» Problem: In the entries below, find the lines that contain the word "class" and copy them.

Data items

= Beginning of Section =

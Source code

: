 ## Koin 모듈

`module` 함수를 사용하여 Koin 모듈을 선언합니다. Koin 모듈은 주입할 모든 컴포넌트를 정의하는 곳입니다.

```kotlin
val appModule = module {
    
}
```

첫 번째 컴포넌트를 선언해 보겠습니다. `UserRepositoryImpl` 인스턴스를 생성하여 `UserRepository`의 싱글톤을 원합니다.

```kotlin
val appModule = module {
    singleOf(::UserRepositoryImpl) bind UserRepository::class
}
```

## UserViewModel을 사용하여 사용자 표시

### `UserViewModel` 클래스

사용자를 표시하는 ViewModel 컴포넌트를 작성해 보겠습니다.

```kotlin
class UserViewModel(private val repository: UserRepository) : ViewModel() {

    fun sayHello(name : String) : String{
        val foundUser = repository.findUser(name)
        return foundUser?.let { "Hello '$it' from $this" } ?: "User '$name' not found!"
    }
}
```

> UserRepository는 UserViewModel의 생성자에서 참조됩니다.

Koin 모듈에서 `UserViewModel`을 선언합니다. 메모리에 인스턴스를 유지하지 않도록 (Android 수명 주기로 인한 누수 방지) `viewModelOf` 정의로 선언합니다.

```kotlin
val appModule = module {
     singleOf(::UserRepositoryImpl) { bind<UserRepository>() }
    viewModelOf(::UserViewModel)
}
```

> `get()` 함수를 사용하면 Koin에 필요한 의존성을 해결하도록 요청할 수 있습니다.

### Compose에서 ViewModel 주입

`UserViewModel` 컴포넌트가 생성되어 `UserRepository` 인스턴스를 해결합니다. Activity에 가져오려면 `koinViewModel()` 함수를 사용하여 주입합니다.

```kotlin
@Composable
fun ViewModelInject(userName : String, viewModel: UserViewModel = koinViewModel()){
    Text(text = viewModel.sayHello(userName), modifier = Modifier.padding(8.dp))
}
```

= End of Section =

» Task output:
    singleOf(::UserRepositoryImpl) bind UserRepository::class
class UserViewModel(private val repository: UserRepository) : ViewModel() {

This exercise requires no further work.